## EXTRACTED MATERIAL
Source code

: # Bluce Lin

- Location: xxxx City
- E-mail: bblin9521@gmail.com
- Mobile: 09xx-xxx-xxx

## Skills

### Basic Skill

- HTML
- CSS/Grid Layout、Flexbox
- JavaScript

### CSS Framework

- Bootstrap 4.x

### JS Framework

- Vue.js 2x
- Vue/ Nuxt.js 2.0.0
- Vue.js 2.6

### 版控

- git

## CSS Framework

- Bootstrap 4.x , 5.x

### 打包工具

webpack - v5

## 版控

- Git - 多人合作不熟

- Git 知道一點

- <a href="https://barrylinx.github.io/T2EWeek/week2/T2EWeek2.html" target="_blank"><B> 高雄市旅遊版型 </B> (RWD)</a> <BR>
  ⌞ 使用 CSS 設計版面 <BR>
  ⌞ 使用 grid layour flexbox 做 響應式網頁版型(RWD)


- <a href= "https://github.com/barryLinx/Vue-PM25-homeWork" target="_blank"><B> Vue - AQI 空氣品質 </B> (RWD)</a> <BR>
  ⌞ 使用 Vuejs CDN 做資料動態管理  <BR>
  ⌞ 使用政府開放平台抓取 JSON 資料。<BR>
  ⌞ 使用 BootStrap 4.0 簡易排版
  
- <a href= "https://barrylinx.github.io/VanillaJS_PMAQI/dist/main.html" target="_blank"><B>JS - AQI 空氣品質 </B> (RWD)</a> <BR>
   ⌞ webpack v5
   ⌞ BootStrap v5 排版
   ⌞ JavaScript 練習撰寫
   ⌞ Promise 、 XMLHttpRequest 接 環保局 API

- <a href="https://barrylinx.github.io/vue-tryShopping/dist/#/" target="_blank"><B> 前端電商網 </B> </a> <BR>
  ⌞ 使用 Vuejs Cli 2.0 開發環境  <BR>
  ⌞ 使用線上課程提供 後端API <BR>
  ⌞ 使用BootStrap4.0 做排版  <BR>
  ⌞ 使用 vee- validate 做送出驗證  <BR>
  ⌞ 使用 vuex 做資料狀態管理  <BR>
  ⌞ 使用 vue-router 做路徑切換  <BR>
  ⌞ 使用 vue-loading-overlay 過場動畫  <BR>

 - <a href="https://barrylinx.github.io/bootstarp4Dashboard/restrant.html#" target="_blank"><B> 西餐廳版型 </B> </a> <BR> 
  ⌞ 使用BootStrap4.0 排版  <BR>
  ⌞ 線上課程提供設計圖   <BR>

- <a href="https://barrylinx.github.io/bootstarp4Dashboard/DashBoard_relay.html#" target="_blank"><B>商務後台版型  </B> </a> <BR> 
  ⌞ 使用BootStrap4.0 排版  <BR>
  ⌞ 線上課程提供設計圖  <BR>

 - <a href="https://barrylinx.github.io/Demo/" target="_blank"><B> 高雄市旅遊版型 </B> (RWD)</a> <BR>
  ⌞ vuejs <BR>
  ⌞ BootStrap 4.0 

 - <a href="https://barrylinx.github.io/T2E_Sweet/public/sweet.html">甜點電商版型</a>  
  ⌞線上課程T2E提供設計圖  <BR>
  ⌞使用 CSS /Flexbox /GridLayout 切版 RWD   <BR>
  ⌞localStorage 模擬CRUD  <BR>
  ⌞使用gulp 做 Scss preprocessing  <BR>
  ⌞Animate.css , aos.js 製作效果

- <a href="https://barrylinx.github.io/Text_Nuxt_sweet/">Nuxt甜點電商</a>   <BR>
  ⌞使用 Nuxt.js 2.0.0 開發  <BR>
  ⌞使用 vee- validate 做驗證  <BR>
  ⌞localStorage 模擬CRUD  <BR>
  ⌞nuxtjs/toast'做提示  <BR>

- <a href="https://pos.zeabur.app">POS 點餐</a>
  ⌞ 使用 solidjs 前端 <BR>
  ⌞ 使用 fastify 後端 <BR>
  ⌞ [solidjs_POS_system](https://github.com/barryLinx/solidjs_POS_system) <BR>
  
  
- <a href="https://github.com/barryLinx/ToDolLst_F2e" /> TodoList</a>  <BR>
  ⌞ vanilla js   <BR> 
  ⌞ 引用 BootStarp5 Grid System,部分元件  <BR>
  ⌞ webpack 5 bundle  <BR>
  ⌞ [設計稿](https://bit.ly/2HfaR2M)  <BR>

## TASK DIRECTIONS
Exactly as they appear above, write out all of the lines.

## YOUR RESPONSE
Source code

: # Bluce Lin

- Location: xxxx City
- E-mail: bblin9521@gmail.com
- Mobile: 09xx-xxx-xxx

## Skills

### Basic Skill

- HTML
- CSS/Grid Layout、Flexbox
- JavaScript

### CSS Framework

- Bootstrap 4.x

### JS Framework

- Vue.js 2x
- Vue/ Nuxt.js 2.0.0
- Vue.js 2.6

### 版控

- git

## CSS Framework

- Bootstrap 4.x , 5.x

### 打包工具

webpack - v5

## 版控

- Git - 多人合作不熟

- Git 知道一點

- <a href="https://barrylinx.github.io/T2EWeek/week2/T2EWeek2.html" target="_blank"><B> 高雄市旅遊版型 </B> (RWD)</a> <BR>
  ⌞ 使用 CSS 設計版面 <BR>
  ⌞ 使用 grid layour flexbox 做 響應式網頁版型(RWD)


- <a href= "https://github.com/barryLinx/Vue-PM25-homeWork" target="_blank"><B> Vue - AQI 空氣品質 </B> (RWD)</a> <BR>
  ⌞ 使用 Vuejs CDN 做資料動態管理  <BR>
  ⌞ 使用政府開放平台抓取 JSON 資料。<BR>
  ⌞ 使用 BootStrap 4.0 簡易排版
  
- <a href= "https://barrylinx.github.io/VanillaJS_PMAQI/dist/main.html" target="_blank"><B>JS - AQI 空氣品質 </B> (RWD)</a> <BR>
   ⌞ webpack v5
   ⌞ BootStrap v5 排版
   ⌞ JavaScript 練習撰寫
   ⌞ Promise 、 XMLHttpRequest 接 環保局 API

- <a href="https://barrylinx.github.io/vue-tryShopping/dist/#/" target="_blank"><B> 前端電商網 </B> </a> <BR>
  ⌞ 使用 Vuejs Cli 2.0 開發環境  <BR>
  ⌞ 使用線上課程提供 後端API <BR>
  ⌞ 使用BootStrap4.0 做排版  <BR>
  ⌞ 使用 vee- validate 做送出驗證  <BR>
  ⌞ 使用 vuex 做資料狀態管理  <BR>
  ⌞ 使用 vue-router 做路徑切換  <BR>
  ⌞ 使用 vue-loading-overlay 過場動畫  <BR>

 - <a href="https://barrylinx.github.io/bootstarp4Dashboard/restrant.html#" target="_blank"><B> 西餐廳版型 </B> </a> <BR> 
  ⌞ 使用BootStrap4.0 排版  <BR>
  ⌞ 線上課程提供設計圖   <BR>

- <a href="https://barrylinx.github.io/bootstarp4Dashboard/DashBoard_relay.html#" target="_blank"><B>商務後台版型  </B> </a> <BR> 
  ⌞ 使用BootStrap4.0 排版  <BR>
  ⌞ 線上課程提供設計圖  <BR>

 - <a href="https://barrylinx.github.io/Demo/" target="_blank"><B> 高雄市旅遊版型 </B> (RWD)</a> <BR>
  ⌞ vuejs <BR>
  ⌞ BootStrap 4.0 

 - <a href="https://barrylinx.github.io/T2E_Sweet/public/sweet.html">甜點電商版型</a>  
  ⌞線上課程T2E提供設計圖  <BR>
  ⌞使用 CSS /Flexbox /GridLayout 切版 RWD   <BR>
  ⌞localStorage 模擬CRUD  <BR>
  ⌞使用gulp 做 Scss preprocessing  <BR>
  ⌞Animate.css , aos.js 製作效果

- <a href="https://barrylinx.github.io/Text_Nuxt_sweet/">Nuxt甜點電商</a>   <BR>
  ⌞使用 Nuxt.js 2.0.0 開發  <BR>
  ⌞使用 vee- validate 做驗證  <BR>
  ⌞localStorage 模擬CRUD  <BR>
  ⌞nuxtjs/toast'做提示  <BR>

- <a href="https://pos.zeabur.app">POS 點餐</a>
  ⌞ 使用 solidjs 前端 <BR>
  ⌞ 使用 fastify 後端 <BR>
  ⌞ [solidjs_POS_system](https://github.com/barryLinx/solidjs_POS_system) <BR>
  
  
- <a href="https://github.com/barryLinx/ToDolLst_F2e" /> TodoList</a>  <BR>
  ⌞ vanilla js   <BR> 
  ⌞ 引用 BootStarp5 Grid System,部分元件  <BR>
  ⌞ webpack 5 bundle  <BR>
  ⌞ [設計稿](https://bit.ly/2HfaR2M)  <BR>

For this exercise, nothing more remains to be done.